REQUIRED ACTION:
This exercise calls for the line with "<p><strong>W:</strong> Laitos, my", the line with "<p><strong>Carla:</strong> I would", and all lines between them in the material below, output exactly and with no other lines.

DATA SECTION:

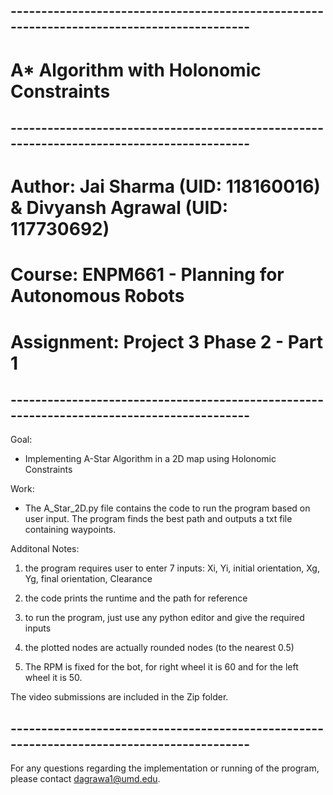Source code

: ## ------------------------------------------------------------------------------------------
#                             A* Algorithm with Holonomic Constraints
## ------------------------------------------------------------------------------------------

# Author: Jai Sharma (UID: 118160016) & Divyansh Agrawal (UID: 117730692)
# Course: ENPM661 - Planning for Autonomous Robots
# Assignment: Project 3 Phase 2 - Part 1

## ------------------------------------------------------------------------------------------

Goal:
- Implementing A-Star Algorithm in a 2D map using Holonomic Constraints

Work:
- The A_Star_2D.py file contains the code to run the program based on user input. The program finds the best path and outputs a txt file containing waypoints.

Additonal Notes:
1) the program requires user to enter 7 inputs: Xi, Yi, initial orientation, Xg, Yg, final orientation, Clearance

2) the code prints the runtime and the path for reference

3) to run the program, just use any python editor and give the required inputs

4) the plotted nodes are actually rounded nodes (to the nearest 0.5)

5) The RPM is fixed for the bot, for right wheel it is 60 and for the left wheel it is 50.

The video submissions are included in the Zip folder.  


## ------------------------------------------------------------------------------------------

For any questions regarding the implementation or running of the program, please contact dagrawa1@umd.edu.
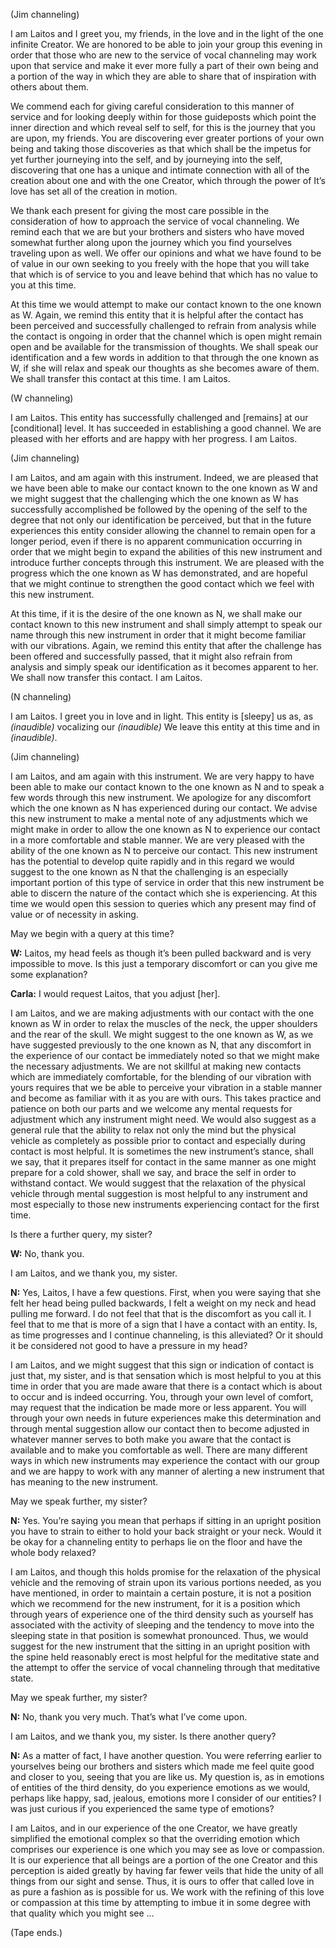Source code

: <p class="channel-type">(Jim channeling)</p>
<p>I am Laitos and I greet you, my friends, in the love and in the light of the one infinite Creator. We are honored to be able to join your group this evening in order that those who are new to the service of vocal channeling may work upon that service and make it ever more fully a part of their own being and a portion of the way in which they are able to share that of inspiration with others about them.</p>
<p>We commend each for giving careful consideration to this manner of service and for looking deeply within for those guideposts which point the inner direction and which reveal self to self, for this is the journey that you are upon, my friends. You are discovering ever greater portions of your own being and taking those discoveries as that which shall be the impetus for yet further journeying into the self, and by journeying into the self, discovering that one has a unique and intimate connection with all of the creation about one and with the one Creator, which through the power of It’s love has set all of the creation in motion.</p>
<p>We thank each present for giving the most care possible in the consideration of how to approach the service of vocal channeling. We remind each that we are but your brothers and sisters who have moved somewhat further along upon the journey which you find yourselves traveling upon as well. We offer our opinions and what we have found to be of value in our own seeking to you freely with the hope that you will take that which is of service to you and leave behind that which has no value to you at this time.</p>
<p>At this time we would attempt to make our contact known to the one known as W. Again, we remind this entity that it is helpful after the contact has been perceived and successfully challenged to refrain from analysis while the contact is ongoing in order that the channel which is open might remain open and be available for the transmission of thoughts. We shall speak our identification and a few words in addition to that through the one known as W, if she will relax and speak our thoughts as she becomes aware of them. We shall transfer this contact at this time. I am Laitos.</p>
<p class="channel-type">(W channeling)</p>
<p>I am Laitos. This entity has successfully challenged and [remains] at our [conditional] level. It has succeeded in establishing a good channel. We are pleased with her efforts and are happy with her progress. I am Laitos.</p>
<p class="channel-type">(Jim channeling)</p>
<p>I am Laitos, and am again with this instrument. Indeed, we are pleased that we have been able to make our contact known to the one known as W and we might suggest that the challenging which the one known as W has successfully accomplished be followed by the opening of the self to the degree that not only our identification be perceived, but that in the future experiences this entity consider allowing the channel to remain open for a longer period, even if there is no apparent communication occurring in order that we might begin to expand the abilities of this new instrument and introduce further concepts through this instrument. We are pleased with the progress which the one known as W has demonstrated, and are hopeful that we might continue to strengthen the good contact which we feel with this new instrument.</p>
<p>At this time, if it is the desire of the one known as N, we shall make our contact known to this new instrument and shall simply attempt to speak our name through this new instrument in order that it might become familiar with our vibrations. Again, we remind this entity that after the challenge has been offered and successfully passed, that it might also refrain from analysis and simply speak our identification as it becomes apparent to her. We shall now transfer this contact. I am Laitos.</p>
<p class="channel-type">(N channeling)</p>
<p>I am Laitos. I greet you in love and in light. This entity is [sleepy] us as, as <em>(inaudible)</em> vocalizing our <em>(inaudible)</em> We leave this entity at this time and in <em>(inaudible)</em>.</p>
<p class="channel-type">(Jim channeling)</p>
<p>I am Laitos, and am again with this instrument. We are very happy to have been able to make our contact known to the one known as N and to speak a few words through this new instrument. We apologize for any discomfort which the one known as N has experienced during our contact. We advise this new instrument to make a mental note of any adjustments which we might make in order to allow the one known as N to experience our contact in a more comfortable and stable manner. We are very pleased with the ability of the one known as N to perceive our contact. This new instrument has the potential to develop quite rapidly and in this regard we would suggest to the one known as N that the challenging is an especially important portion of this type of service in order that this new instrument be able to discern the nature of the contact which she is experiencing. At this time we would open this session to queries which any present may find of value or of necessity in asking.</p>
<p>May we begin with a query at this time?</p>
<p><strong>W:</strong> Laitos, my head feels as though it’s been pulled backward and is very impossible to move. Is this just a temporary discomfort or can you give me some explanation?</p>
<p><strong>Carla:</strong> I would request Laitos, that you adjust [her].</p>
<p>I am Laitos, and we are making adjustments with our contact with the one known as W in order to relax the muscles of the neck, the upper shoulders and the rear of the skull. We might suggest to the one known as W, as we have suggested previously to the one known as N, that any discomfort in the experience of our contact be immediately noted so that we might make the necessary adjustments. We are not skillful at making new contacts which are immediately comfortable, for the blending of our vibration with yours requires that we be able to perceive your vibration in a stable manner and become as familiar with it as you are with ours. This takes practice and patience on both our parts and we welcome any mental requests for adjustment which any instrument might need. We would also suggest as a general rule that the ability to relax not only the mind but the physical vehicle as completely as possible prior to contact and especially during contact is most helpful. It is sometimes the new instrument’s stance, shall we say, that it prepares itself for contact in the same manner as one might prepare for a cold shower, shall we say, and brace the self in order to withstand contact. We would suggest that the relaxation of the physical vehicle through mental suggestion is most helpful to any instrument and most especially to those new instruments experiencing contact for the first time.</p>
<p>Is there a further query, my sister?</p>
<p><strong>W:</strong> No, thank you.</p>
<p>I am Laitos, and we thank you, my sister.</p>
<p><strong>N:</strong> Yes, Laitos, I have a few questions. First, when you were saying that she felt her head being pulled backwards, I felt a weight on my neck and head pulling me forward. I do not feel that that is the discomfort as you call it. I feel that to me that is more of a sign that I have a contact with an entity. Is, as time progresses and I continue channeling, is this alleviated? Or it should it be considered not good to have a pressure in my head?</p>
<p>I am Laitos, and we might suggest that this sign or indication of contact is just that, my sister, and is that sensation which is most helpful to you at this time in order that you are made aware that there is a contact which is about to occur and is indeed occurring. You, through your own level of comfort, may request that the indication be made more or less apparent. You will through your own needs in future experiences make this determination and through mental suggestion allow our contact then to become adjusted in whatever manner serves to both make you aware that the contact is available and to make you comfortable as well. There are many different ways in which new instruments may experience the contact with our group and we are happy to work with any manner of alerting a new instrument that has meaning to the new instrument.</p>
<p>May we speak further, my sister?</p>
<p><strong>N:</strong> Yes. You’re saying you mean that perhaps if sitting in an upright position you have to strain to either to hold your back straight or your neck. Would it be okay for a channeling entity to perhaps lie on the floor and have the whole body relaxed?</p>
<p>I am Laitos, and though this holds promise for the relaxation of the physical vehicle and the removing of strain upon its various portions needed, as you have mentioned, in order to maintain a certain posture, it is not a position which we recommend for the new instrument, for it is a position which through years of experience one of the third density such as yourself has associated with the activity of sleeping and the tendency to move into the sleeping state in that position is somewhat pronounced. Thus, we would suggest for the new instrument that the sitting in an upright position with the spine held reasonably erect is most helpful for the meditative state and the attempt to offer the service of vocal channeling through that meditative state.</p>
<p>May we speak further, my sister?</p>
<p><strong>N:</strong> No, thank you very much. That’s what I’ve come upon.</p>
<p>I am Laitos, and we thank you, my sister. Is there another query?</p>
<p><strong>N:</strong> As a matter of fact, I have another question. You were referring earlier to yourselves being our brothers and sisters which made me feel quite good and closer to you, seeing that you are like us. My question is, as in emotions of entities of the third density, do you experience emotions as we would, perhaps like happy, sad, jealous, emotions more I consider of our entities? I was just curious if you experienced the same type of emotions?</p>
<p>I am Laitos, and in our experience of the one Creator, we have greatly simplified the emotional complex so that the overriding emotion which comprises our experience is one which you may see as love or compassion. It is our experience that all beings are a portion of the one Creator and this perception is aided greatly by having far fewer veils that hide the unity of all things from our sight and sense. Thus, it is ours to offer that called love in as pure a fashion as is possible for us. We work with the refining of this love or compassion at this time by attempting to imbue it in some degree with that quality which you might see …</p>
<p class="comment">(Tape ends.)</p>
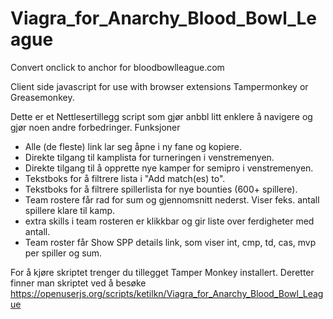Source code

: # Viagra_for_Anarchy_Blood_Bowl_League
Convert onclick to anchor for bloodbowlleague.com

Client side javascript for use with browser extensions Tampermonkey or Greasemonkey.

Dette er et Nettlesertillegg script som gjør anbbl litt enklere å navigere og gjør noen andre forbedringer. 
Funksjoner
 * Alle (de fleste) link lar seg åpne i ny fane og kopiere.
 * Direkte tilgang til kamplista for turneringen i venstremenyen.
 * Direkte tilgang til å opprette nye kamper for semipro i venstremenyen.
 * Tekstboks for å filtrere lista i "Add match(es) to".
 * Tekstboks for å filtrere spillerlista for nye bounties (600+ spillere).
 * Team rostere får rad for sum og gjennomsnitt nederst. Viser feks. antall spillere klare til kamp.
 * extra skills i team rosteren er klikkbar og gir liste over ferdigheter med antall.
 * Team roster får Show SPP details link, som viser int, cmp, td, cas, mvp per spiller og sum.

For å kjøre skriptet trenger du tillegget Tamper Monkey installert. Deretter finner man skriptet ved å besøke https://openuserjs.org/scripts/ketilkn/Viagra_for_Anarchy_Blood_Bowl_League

ANSWER BELOW:
<p><strong>W:</strong> Laitos, my head feels as though it’s been pulled backward and is very impossible to move. Is this just a temporary discomfort or can you give me some explanation?</p>
<p><strong>Carla:</strong> I would request Laitos, that you adjust [her].</p>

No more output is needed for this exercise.